Since going online three months ago, Red Shirt Farm co-owners Jim and Annie Schultz say their roof-mounted solar panels on the main barn generated more than 1,600 kilowatts of electricity, which helped power the barn, four incubator/hatchers and several greenhouses. One of those greenhouses is filled with rows of arugula, spinach and other fresh produce.
Going green also is earning green for the farm, Jim Schultz said.
"We have saved about 70 percent on our farm energy bills during one of our peak usage periods," he said, "and at a time when the panels aren't producing at the maximum."
Last November, the Schultzes received a $26,000 grant from the state's Agricultural Energy Grant Program, one of 38 statewide totaling $908,000.

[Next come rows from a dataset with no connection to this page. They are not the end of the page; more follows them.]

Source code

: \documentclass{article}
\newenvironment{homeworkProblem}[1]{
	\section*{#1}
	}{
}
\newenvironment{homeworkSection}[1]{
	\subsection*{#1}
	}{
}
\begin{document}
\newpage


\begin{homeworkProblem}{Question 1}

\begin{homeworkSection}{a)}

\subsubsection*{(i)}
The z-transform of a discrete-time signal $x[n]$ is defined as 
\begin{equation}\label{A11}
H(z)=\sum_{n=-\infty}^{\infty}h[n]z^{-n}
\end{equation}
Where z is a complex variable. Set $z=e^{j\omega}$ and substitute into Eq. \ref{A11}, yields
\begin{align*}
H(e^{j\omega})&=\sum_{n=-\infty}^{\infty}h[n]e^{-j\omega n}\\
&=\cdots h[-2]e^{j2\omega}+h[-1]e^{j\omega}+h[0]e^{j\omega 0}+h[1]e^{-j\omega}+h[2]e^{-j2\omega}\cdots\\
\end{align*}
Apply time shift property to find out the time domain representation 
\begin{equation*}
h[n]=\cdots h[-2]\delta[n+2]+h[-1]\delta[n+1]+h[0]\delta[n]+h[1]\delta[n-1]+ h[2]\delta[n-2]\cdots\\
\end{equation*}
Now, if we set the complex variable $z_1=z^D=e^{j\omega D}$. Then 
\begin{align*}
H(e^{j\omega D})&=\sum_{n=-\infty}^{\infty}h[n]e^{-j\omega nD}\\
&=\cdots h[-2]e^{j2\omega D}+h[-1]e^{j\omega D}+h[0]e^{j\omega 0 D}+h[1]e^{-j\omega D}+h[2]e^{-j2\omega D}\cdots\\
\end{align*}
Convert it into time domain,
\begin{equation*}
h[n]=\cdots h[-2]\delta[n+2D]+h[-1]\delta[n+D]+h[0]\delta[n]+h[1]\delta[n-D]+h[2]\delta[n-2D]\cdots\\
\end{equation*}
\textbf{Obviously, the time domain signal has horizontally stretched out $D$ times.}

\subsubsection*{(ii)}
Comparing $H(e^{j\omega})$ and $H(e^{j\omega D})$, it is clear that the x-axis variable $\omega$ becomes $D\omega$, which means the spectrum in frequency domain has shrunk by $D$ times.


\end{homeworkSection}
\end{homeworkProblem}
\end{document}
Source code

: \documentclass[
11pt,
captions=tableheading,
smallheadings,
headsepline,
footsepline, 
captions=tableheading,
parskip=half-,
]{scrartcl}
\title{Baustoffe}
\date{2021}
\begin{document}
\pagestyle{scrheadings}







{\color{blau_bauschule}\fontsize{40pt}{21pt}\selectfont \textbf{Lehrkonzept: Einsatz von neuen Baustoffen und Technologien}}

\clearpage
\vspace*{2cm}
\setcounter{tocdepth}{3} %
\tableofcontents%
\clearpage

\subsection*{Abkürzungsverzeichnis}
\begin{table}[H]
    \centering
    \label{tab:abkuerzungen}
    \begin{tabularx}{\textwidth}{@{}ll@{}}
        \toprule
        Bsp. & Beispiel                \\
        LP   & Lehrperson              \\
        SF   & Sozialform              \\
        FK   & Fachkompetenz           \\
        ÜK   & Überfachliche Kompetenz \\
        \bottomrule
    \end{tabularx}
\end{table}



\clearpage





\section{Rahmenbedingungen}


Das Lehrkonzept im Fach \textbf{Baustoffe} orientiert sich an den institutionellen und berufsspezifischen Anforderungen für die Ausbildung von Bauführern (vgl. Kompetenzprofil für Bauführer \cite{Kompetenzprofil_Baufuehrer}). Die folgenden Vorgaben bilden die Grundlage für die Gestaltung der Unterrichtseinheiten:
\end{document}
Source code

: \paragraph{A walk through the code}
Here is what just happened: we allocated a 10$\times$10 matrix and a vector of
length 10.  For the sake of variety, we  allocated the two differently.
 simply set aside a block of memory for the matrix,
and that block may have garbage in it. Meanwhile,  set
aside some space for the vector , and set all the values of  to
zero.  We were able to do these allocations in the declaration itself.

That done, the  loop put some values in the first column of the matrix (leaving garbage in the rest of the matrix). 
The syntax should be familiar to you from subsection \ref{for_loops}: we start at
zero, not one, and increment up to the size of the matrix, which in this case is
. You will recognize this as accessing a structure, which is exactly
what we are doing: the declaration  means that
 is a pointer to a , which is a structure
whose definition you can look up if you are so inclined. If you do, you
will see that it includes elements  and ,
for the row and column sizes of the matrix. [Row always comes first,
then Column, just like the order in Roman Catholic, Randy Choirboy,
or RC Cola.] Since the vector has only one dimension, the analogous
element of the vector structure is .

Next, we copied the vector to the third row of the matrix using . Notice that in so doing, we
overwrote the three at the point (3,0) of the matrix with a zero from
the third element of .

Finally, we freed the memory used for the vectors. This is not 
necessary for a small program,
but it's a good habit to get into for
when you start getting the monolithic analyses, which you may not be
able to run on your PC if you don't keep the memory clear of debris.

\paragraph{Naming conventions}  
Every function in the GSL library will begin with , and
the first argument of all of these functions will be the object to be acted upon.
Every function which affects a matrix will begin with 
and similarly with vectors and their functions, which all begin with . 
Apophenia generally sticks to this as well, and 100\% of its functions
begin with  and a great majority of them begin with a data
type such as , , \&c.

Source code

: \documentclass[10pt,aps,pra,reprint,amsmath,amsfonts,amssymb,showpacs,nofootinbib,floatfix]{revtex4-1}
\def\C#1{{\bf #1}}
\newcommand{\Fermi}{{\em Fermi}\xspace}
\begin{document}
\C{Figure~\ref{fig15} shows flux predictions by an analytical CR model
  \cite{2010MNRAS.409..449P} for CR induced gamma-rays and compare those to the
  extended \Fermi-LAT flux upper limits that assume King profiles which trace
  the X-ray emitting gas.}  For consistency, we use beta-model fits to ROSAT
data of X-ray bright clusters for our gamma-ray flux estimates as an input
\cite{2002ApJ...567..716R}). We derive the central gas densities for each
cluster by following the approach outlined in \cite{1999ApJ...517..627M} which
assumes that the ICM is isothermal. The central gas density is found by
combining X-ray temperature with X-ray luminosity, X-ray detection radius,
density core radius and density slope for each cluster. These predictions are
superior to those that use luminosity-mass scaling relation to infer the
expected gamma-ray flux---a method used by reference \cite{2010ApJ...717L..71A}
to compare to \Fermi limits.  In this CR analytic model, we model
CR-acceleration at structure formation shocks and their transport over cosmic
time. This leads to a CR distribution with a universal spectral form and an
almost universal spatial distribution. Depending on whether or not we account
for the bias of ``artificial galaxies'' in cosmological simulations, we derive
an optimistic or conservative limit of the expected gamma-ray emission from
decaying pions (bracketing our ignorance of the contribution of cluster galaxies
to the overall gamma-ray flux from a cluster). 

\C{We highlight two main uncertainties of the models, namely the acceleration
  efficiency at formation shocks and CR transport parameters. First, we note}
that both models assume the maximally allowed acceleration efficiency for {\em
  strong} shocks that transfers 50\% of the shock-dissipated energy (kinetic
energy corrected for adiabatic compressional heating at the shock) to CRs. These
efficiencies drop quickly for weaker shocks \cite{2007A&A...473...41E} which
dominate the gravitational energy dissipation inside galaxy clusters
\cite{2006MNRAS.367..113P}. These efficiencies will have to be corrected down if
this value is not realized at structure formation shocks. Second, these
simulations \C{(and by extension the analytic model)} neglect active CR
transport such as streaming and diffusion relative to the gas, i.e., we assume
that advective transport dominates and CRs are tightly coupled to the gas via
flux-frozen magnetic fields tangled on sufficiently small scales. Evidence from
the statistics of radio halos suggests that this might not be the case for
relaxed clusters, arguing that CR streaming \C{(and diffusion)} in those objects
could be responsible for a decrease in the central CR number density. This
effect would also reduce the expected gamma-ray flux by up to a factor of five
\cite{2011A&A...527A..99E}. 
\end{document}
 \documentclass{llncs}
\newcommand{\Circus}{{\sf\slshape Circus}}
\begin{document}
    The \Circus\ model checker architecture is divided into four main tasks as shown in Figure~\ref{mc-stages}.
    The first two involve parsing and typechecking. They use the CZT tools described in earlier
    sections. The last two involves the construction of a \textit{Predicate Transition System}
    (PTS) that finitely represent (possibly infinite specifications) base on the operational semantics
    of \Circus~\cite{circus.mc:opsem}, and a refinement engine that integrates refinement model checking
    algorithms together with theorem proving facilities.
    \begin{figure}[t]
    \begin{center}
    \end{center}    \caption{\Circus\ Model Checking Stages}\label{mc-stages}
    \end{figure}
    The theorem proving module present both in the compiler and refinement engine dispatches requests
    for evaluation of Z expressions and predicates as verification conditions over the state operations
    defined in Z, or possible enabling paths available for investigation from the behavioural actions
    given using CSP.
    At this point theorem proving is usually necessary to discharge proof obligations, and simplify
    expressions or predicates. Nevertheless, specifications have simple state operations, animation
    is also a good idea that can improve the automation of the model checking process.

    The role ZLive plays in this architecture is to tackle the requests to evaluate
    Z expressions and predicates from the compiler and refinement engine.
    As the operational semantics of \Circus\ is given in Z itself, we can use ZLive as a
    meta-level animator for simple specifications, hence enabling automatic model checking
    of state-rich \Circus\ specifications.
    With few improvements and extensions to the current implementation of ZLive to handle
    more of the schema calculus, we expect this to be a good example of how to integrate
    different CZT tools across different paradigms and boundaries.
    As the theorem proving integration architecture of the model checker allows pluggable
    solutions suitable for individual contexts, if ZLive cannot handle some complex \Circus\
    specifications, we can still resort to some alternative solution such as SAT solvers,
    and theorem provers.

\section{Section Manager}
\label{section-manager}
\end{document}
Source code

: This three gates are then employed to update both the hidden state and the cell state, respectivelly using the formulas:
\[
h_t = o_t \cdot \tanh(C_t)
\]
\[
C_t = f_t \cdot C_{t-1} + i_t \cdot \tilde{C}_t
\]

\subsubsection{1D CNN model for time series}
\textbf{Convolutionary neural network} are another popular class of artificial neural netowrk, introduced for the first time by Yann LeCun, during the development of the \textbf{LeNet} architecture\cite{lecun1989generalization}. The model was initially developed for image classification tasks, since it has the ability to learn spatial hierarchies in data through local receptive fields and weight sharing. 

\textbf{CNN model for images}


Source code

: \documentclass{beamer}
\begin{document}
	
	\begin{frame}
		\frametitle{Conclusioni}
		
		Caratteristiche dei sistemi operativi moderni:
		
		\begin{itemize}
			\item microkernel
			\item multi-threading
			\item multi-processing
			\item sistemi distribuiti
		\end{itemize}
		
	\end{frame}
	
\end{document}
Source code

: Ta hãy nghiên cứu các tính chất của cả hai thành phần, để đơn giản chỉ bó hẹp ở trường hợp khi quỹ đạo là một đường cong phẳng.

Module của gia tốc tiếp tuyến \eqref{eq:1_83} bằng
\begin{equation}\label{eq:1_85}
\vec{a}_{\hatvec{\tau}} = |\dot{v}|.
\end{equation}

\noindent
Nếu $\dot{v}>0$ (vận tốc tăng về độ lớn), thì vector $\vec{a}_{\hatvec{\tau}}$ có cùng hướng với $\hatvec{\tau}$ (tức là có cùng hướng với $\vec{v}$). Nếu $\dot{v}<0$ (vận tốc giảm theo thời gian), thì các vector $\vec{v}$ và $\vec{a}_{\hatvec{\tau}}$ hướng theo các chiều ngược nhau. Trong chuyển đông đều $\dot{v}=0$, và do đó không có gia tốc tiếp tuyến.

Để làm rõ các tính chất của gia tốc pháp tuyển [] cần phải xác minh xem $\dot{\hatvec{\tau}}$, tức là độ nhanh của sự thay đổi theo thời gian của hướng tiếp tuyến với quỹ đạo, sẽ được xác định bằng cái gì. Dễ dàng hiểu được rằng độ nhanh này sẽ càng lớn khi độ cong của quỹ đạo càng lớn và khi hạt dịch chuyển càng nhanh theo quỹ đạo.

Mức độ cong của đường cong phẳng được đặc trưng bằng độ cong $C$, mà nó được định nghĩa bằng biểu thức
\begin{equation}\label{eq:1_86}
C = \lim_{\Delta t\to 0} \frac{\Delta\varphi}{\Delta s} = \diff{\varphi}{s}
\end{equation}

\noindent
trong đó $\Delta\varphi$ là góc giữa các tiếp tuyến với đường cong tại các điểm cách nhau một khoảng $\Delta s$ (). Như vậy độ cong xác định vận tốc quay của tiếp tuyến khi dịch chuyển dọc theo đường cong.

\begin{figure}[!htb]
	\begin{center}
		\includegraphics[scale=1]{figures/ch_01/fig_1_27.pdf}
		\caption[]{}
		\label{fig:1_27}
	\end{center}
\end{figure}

The financial incentive is designed to improve energy efficiency in the commonwealth's agricultural industry. State agricultural officials expect the latest grant recipients to save more than $200,000 annually and reduce greenhouse gas emissions greater than 660 tons each year.
The farm aid program, established in 2009, has funded 240 renewable energy projects to the tune of $3.8 million.
Square Roots Farm erected a ground-mounted solar array using a $20,000 award from the state program. The panels produce electricity that eventually power the farm's chicken processing facility, Quonset hut and chicken brooder, which kept baby chicks toasty warm during the chill of early spring.
In the first full month of operation, the farm in March cut its electric bill in half compared with March 2017, according co-owners Michael Gallagher and his wife, Ashley Amsden.
"It's the lowest we've ever seen [our bill], and it should be negative by the summer solstice," Gallagher noted.
Ultimately, Gov. Charlie Baker sees that reduced agricultural energy expenses can benefit consumers.
"The ensured savings from clean energy projects can easily be reinvested into farms across the commonwealth and eventually lead to better products for consumers," he said in prepared remarks.